Bratton: Homicides down by almost 29%. Overall part one crime down by about 25% over the last four years. We have achieved the counterterrorism capability that was desired.
[Sound of LAPD recruits at Police Academy, gunfire]
Stoltze: At the Los Angeles Police Academy tucked in Elysian Park just north of downtown, L.A.P.D. rank and file speak well of the chief. Officer Joe Galindo says he's been a welcome change.
Officer Joe Galindo: Under the prior two chiefs, officers were looking to retire soon, find other jobs, other places. Nobody was willing to confront suspects on the streets because if you did the wrong thing, they micromanage you and you were terminated. So officers weren't out there aggressive enough.
Stoltze: Bratton, he says, stands by his officers. The chief has approved a three-day work week, upgraded weaponry, and encouraged officers to engage in creative problem solving. He's initiated sophisticated computerized tracking of crime and sought to hold commanders more accountable for reducing crime.
Some cops remain angry that Bratton fired the officer involved in the Stanley Miller flashlight beating case. But Bratton supported the cop who killed 13-year-old Devin Brown, who was backing a car at the officer. Officer Robert Albert says it shows the chief is fair.
Officer Robert Albert: It's not just backing the officer for the sake of backing an officer. He is showing spinal fortitude and standing and saying "no, I'm going to analyze this." He doesn't try to be swayed by what the political climate might be.
Stoltze: The L.A.P.D. continues to face abuse accusations, including one in which an officer was caught on videotape pepper-spraying a handcuffed suspect in Venice.
[Sound from videotape of officer pepper spraying screaming man]
Luis Carrillo: It's business as usual in many divisions of the police department of the city of Los Angeles.
Stoltze: Attorney Luis Carrillo regularly sues the L.A.P.D. on behalf of alleged victims. He opposes Bratton's reappointment.
Carrillo: There continues to be a culture where the code of silence is still enforced – that police officers commit excessive use of force and that the sergeants back up police officers who commit excessive use of force.
Stoltze: One report describes a warrior culture that leads to brutality. Ramona Ripston, executive director of the Southland's American Civil Liberties Union chapter, shares those concerns. She also points to a recent federal court ruling that the L.A.P.D. conducted unconstitutional searches on Skid Row.

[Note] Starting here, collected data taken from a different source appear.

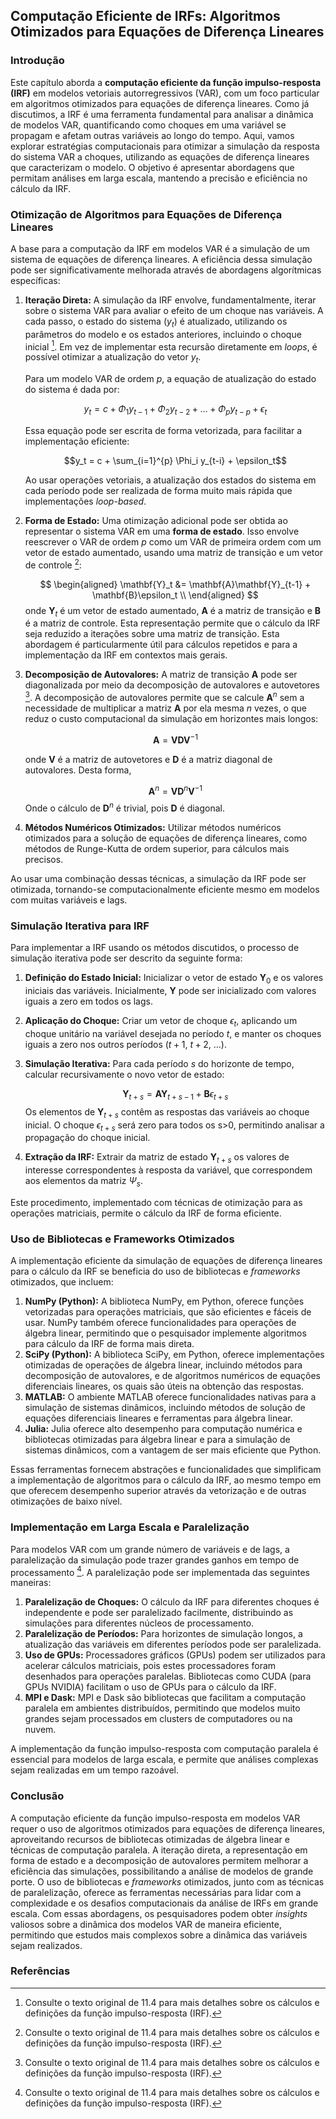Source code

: ## Computação Eficiente de IRFs: Algoritmos Otimizados para Equações de Diferença Lineares

### Introdução

Este capítulo aborda a **computação eficiente da função impulso-resposta (IRF)** em modelos vetoriais autorregressivos (VAR), com um foco particular em algoritmos otimizados para equações de diferença lineares. Como já discutimos, a IRF é uma ferramenta fundamental para analisar a dinâmica de modelos VAR, quantificando como choques em uma variável se propagam e afetam outras variáveis ao longo do tempo. Aqui, vamos explorar estratégias computacionais para otimizar a simulação da resposta do sistema VAR a choques, utilizando as equações de diferença lineares que caracterizam o modelo. O objetivo é apresentar abordagens que permitam análises em larga escala, mantendo a precisão e eficiência no cálculo da IRF.

### Otimização de Algoritmos para Equações de Diferença Lineares

A base para a computação da IRF em modelos VAR é a simulação de um sistema de equações de diferença lineares. A eficiência dessa simulação pode ser significativamente melhorada através de abordagens algorítmicas específicas:

1.  **Iteração Direta:** A simulação da IRF envolve, fundamentalmente, iterar sobre o sistema VAR para avaliar o efeito de um choque nas variáveis. A cada passo, o estado do sistema ($y_t$) é atualizado, utilizando os parâmetros do modelo e os estados anteriores, incluindo o choque inicial [^1]. Em vez de implementar esta recursão diretamente em *loops*, é possível otimizar a atualização do vetor $y_t$.

    Para um modelo VAR de ordem *p*, a equação de atualização do estado do sistema é dada por:

    $$y_t = c + \Phi_1 y_{t-1} + \Phi_2 y_{t-2} + \ldots + \Phi_p y_{t-p} + \epsilon_t$$

    Essa equação pode ser escrita de forma vetorizada, para facilitar a implementação eficiente:

    $$y_t = c + \sum_{i=1}^{p} \Phi_i y_{t-i} + \epsilon_t$$

    Ao usar operações vetoriais, a atualização dos estados do sistema em cada período pode ser realizada de forma muito mais rápida que implementações *loop-based*.
2. **Forma de Estado:** Uma otimização adicional pode ser obtida ao representar o sistema VAR em uma **forma de estado**. Isso envolve reescrever o VAR de ordem *p* como um VAR de primeira ordem com um vetor de estado aumentado, usando uma matriz de transição e um vetor de controle [^1]:

   $$
   \begin{aligned}
    \mathbf{Y}_t &= \mathbf{A}\mathbf{Y}_{t-1} + \mathbf{B}\epsilon_t \\
\end{aligned}
   $$
    onde $\mathbf{Y}_t$ é um vetor de estado aumentado,  $\mathbf{A}$ é a matriz de transição e $\mathbf{B}$ é a matriz de controle. Esta representação permite que o cálculo da IRF seja reduzido a iterações sobre uma matriz de transição.  Esta abordagem é particularmente útil para cálculos repetidos e para a implementação da IRF em contextos mais gerais.

3. **Decomposição de Autovalores:** A matriz de transição $\mathbf{A}$ pode ser diagonalizada por meio da decomposição de autovalores e autovetores [^1]. A decomposição de autovalores permite que se calcule $\mathbf{A}^n$ sem a necessidade de multiplicar a matriz $\mathbf{A}$ por ela mesma $n$ vezes, o que reduz o custo computacional da simulação em horizontes mais longos:

   $$
      \mathbf{A} = \mathbf{V} \mathbf{D} \mathbf{V}^{-1}
    $$

     onde $\mathbf{V}$ é a matriz de autovetores e $\mathbf{D}$ é a matriz diagonal de autovalores. Desta forma,

     $$
    \mathbf{A}^n = \mathbf{V} \mathbf{D}^n \mathbf{V}^{-1}
     $$
     Onde o cálculo de $\mathbf{D}^n$ é trivial, pois $\mathbf{D}$ é diagonal.

4. **Métodos Numéricos Otimizados:** Utilizar métodos numéricos otimizados para a solução de equações de diferença lineares, como métodos de Runge-Kutta de ordem superior, para cálculos mais precisos.

Ao usar uma combinação dessas técnicas, a simulação da IRF pode ser otimizada, tornando-se computacionalmente eficiente mesmo em modelos com muitas variáveis e lags.

### Simulação Iterativa para IRF

Para implementar a IRF usando os métodos discutidos, o processo de simulação iterativa pode ser descrito da seguinte forma:

1.  **Definição do Estado Inicial:** Inicializar o vetor de estado $\mathbf{Y}_0$ e os valores iniciais das variáveis. Inicialmente, $\mathbf{Y}$ pode ser inicializado com valores iguais a zero em todos os lags.
2.  **Aplicação do Choque:** Criar um vetor de choque $\epsilon_t$, aplicando um choque unitário na variável desejada no período $t$, e manter os choques iguais a zero nos outros períodos ($t+1$, $t+2$, ...).
3.  **Simulação Iterativa:** Para cada período $s$ do horizonte de tempo, calcular recursivamente o novo vetor de estado:

    $$
        \mathbf{Y}_{t+s} = \mathbf{A}\mathbf{Y}_{t+s-1} + \mathbf{B}\epsilon_{t+s}
    $$
    Os elementos de $\mathbf{Y}_{t+s}$ contêm as respostas das variáveis ao choque inicial. O choque $\epsilon_{t+s}$ será zero para todos os s>0, permitindo analisar a propagação do choque inicial.
4.  **Extração da IRF:** Extrair da matriz de estado $\mathbf{Y}_{t+s}$ os valores de interesse correspondentes à resposta da variável, que correspondem aos elementos da matriz $\Psi_s$.

Este procedimento, implementado com técnicas de otimização para as operações matriciais, permite o cálculo da IRF de forma eficiente.

### Uso de Bibliotecas e Frameworks Otimizados

A implementação eficiente da simulação de equações de diferença lineares para o cálculo da IRF se beneficia do uso de bibliotecas e *frameworks* otimizados, que incluem:

1.  **NumPy (Python):** A biblioteca NumPy, em Python, oferece funções vetorizadas para operações matriciais, que são eficientes e fáceis de usar.  NumPy também oferece funcionalidades para operações de álgebra linear, permitindo que o pesquisador implemente algoritmos para cálculo da IRF de forma mais direta.
2.  **SciPy (Python):** A biblioteca SciPy, em Python, oferece implementações otimizadas de operações de álgebra linear, incluindo métodos para decomposição de autovalores, e de algoritmos numéricos de equações diferenciais lineares, os quais são úteis na obtenção das respostas.
3.  **MATLAB:** O ambiente MATLAB oferece funcionalidades nativas para a simulação de sistemas dinâmicos, incluindo métodos de solução de equações diferenciais lineares e ferramentas para álgebra linear.
4.  **Julia:** Julia oferece alto desempenho para computação numérica e bibliotecas otimizadas para álgebra linear e para a simulação de sistemas dinâmicos, com a vantagem de ser mais eficiente que Python.

Essas ferramentas fornecem abstrações e funcionalidades que simplificam a implementação de algoritmos para o cálculo da IRF, ao mesmo tempo em que oferecem desempenho superior através da vetorização e de outras otimizações de baixo nível.

### Implementação em Larga Escala e Paralelização

Para modelos VAR com um grande número de variáveis e de lags, a paralelização da simulação pode trazer grandes ganhos em tempo de processamento [^1]. A paralelização pode ser implementada das seguintes maneiras:

1.  **Paralelização de Choques:** O cálculo da IRF para diferentes choques é independente e pode ser paralelizado facilmente, distribuindo as simulações para diferentes núcleos de processamento.
2.  **Paralelização de Períodos:** Para horizontes de simulação longos, a atualização das variáveis em diferentes períodos pode ser paralelizada.
3.  **Uso de GPUs:** Processadores gráficos (GPUs) podem ser utilizados para acelerar cálculos matriciais, pois estes processadores foram desenhados para operações paralelas. Bibliotecas como CUDA (para GPUs NVIDIA) facilitam o uso de GPUs para o cálculo da IRF.
4.  **MPI e Dask:** MPI e Dask são bibliotecas que facilitam a computação paralela em ambientes distribuídos, permitindo que modelos muito grandes sejam processados em clusters de computadores ou na nuvem.

A implementação da função impulso-resposta com computação paralela é essencial para modelos de larga escala, e permite que análises complexas sejam realizadas em um tempo razoável.

### Conclusão

A computação eficiente da função impulso-resposta em modelos VAR requer o uso de algoritmos otimizados para equações de diferença lineares, aproveitando recursos de bibliotecas otimizadas de álgebra linear e técnicas de computação paralela.  A iteração direta, a representação em forma de estado e a decomposição de autovalores permitem melhorar a eficiência das simulações, possibilitando a análise de modelos de grande porte. O uso de bibliotecas e *frameworks* otimizados, junto com as técnicas de paralelização, oferece as ferramentas necessárias para lidar com a complexidade e os desafios computacionais da análise de IRFs em grande escala. Com essas abordagens, os pesquisadores podem obter *insights* valiosos sobre a dinâmica dos modelos VAR de maneira eficiente, permitindo que estudos mais complexos sobre a dinâmica das variáveis sejam realizados.

### Referências
[^1]: Consulte o texto original de 11.4 para mais detalhes sobre os cálculos e definições da função impulso-resposta (IRF).
<!-- END -->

But Ripston notes that Bratton, unlike his predecessor, has embraced federally-mandated reforms – and that it's paid off.
Ramona Ripston: We used to get so many complaints. We get far fewer complaints.
Stoltze: Merrick Bobb heads the Los Angeles-based Police Assessment Resource Center, an independent law enforcement watch dog.
Merrick Bobb: One of the things that I so much like about Bratton is that he recognizes, I think, some of the flaws in L.A.P.D. culture and is prepared to move forward to change that culture.
Stoltze: Bratton calls it a culture of "isolation." He says officers have been forced to be "assertive" and "confrontational" because the department is understaffed. He remains a fierce defender of the L.A.P.D. He's lashed out at critics – he called one community activist a "nitwit."
Bratton: The officers of the L.A.P.D., despite the efforts of many out there to color them as brutal, racist, violent, corrupt, they are not. They are an extraordinary group who exercise enormous restraint.
Stoltze: The often brash Bratton has also reached out to political and other law enforcement leaders in ways previous chiefs have not, marshalling new cooperation and funding for more cops. He says he's rebuilt public trust in the department and wants to continue to do so in another term.
Bratton: From my perspective, we are well on our way but we have 30, 40 years of history to overcome and deal with. And I think we are dealing with it.
Stoltze: It's up to the Los Angeles Police Commission to decide whether to re-appoint Bratton. The panel is appointed by Mayor Antonio Villaraigosa. He's vigorously endorsed the chief for another five-year term.